** Supplied entries follows **

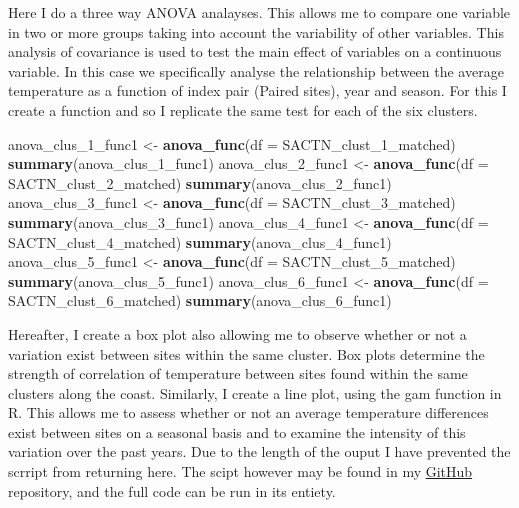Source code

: \documentclass[10pt,a4,]{article}
\newenvironment{Shaded}{\begin{snugshade}}{\end{snugshade}}
\newcommand{\DataTypeTok}[1]{\textcolor[rgb]{0.13,0.29,0.53}{#1}}
\newcommand{\DecValTok}[1]{\textcolor[rgb]{0.00,0.00,0.81}{#1}}
\newcommand{\KeywordTok}[1]{\textcolor[rgb]{0.13,0.29,0.53}{\textbf{#1}}}
\newcommand{\NormalTok}[1]{#1}
\newcommand{\StringTok}[1]{\textcolor[rgb]{0.31,0.60,0.02}{#1}}
\begin{document}
Here I do a three way ANOVA analayses. This allows me to compare one
variable in two or more groups taking into account the variability of
other variables. This analysis of covariance is used to test the main
effect of variables on a continuous variable. In this case we
specifically analyse the relationship between the average temperature as
a function of index pair (Paired sites), year and season. For this I
create a function and so I replicate the same test for each of the six
clusters.

\begin{Shaded}
\begin{Highlighting}[]
\NormalTok{anova_clus_}\DecValTok{1}\NormalTok{_func1 <-}\StringTok{ }\KeywordTok{anova_func}\NormalTok{(}\DataTypeTok{df =}\NormalTok{ SACTN_clust_}\DecValTok{1}\NormalTok{_matched)}
\KeywordTok{summary}\NormalTok{(anova_clus_}\DecValTok{1}\NormalTok{_func1)}
\NormalTok{anova_clus_}\DecValTok{2}\NormalTok{_func1 <-}\StringTok{ }\KeywordTok{anova_func}\NormalTok{(}\DataTypeTok{df =}\NormalTok{ SACTN_clust_}\DecValTok{2}\NormalTok{_matched)}
\KeywordTok{summary}\NormalTok{(anova_clus_}\DecValTok{2}\NormalTok{_func1)}
\NormalTok{anova_clus_}\DecValTok{3}\NormalTok{_func1 <-}\StringTok{ }\KeywordTok{anova_func}\NormalTok{(}\DataTypeTok{df =}\NormalTok{ SACTN_clust_}\DecValTok{3}\NormalTok{_matched)}
\KeywordTok{summary}\NormalTok{(anova_clus_}\DecValTok{3}\NormalTok{_func1)}
\NormalTok{anova_clus_}\DecValTok{4}\NormalTok{_func1 <-}\StringTok{ }\KeywordTok{anova_func}\NormalTok{(}\DataTypeTok{df =}\NormalTok{ SACTN_clust_}\DecValTok{4}\NormalTok{_matched)}
\KeywordTok{summary}\NormalTok{(anova_clus_}\DecValTok{4}\NormalTok{_func1)}
\NormalTok{anova_clus_}\DecValTok{5}\NormalTok{_func1 <-}\StringTok{ }\KeywordTok{anova_func}\NormalTok{(}\DataTypeTok{df =}\NormalTok{ SACTN_clust_}\DecValTok{5}\NormalTok{_matched)}
\KeywordTok{summary}\NormalTok{(anova_clus_}\DecValTok{5}\NormalTok{_func1)}
\NormalTok{anova_clus_}\DecValTok{6}\NormalTok{_func1 <-}\StringTok{ }\KeywordTok{anova_func}\NormalTok{(}\DataTypeTok{df =}\NormalTok{ SACTN_clust_}\DecValTok{6}\NormalTok{_matched)}
\KeywordTok{summary}\NormalTok{(anova_clus_}\DecValTok{6}\NormalTok{_func1)}
\end{Highlighting}
\end{Shaded}

Hereafter, I create a box plot also allowing me to observe whether or
not a variation exist between sites within the same cluster. Box plots
determine the strength of correlation of temperature between sites found
within the same clusters along the coast. Similarly, I create a line
plot, using the gam function in R. This allows me to assess whether or
not an average temperature differences exist between sites on a seasonal
basis and to examine the intensity of this variation over the past
years. Due to the length of the ouput I have prevented the scrript from
returning here. The scipt however may be found in my
\href{https://github.com/amierohabrahams/HONOURSPROJECT}{GitHub}
repository, and the full code can be run in its entiety.
\end{document}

** End of Supplied entries **

> [Prompt]: With the images left out, output all the entries above exactly.

> [Output below]:
Source code

: \documentclass[10pt,a4,]{article}
\newenvironment{Shaded}{\begin{snugshade}}{\end{snugshade}}
\newcommand{\DataTypeTok}[1]{\textcolor[rgb]{0.13,0.29,0.53}{#1}}
\newcommand{\DecValTok}[1]{\textcolor[rgb]{0.00,0.00,0.81}{#1}}
\newcommand{\KeywordTok}[1]{\textcolor[rgb]{0.13,0.29,0.53}{\textbf{#1}}}
\newcommand{\NormalTok}[1]{#1}
\newcommand{\StringTok}[1]{\textcolor[rgb]{0.31,0.60,0.02}{#1}}
\begin{document}
Here I do a three way ANOVA analayses. This allows me to compare one
variable in two or more groups taking into account the variability of
other variables. This analysis of covariance is used to test the main
effect of variables on a continuous variable. In this case we
specifically analyse the relationship between the average temperature as
a function of index pair (Paired sites), year and season. For this I
create a function and so I replicate the same test for each of the six
clusters.

\begin{Shaded}
\begin{Highlighting}[]
\NormalTok{anova_clus_}\DecValTok{1}\NormalTok{_func1 <-}\StringTok{ }\KeywordTok{anova_func}\NormalTok{(}\DataTypeTok{df =}\NormalTok{ SACTN_clust_}\DecValTok{1}\NormalTok{_matched)}
\KeywordTok{summary}\NormalTok{(anova_clus_}\DecValTok{1}\NormalTok{_func1)}
\NormalTok{anova_clus_}\DecValTok{2}\NormalTok{_func1 <-}\StringTok{ }\KeywordTok{anova_func}\NormalTok{(}\DataTypeTok{df =}\NormalTok{ SACTN_clust_}\DecValTok{2}\NormalTok{_matched)}
\KeywordTok{summary}\NormalTok{(anova_clus_}\DecValTok{2}\NormalTok{_func1)}
\NormalTok{anova_clus_}\DecValTok{3}\NormalTok{_func1 <-}\StringTok{ }\KeywordTok{anova_func}\NormalTok{(}\DataTypeTok{df =}\NormalTok{ SACTN_clust_}\DecValTok{3}\NormalTok{_matched)}
\KeywordTok{summary}\NormalTok{(anova_clus_}\DecValTok{3}\NormalTok{_func1)}
\NormalTok{anova_clus_}\DecValTok{4}\NormalTok{_func1 <-}\StringTok{ }\KeywordTok{anova_func}\NormalTok{(}\DataTypeTok{df =}\NormalTok{ SACTN_clust_}\DecValTok{4}\NormalTok{_matched)}
\KeywordTok{summary}\NormalTok{(anova_clus_}\DecValTok{4}\NormalTok{_func1)}
\NormalTok{anova_clus_}\DecValTok{5}\NormalTok{_func1 <-}\StringTok{ }\KeywordTok{anova_func}\NormalTok{(}\DataTypeTok{df =}\NormalTok{ SACTN_clust_}\DecValTok{5}\NormalTok{_matched)}
\KeywordTok{summary}\NormalTok{(anova_clus_}\DecValTok{5}\NormalTok{_func1)}
\NormalTok{anova_clus_}\DecValTok{6}\NormalTok{_func1 <-}\StringTok{ }\KeywordTok{anova_func}\NormalTok{(}\DataTypeTok{df =}\NormalTok{ SACTN_clust_}\DecValTok{6}\NormalTok{_matched)}
\KeywordTok{summary}\NormalTok{(anova_clus_}\DecValTok{6}\NormalTok{_func1)}
\end{Highlighting}
\end{Shaded}

Hereafter, I create a box plot also allowing me to observe whether or
not a variation exist between sites within the same cluster. Box plots
determine the strength of correlation of temperature between sites found
within the same clusters along the coast. Similarly, I create a line
plot, using the gam function in R. This allows me to assess whether or
not an average temperature differences exist between sites on a seasonal
basis and to examine the intensity of this variation over the past
years. Due to the length of the ouput I have prevented the scrript from
returning here. The scipt however may be found in my
\href{https://github.com/amierohabrahams/HONOURSPROJECT}{GitHub}
repository, and the full code can be run in its entiety.
\end{document}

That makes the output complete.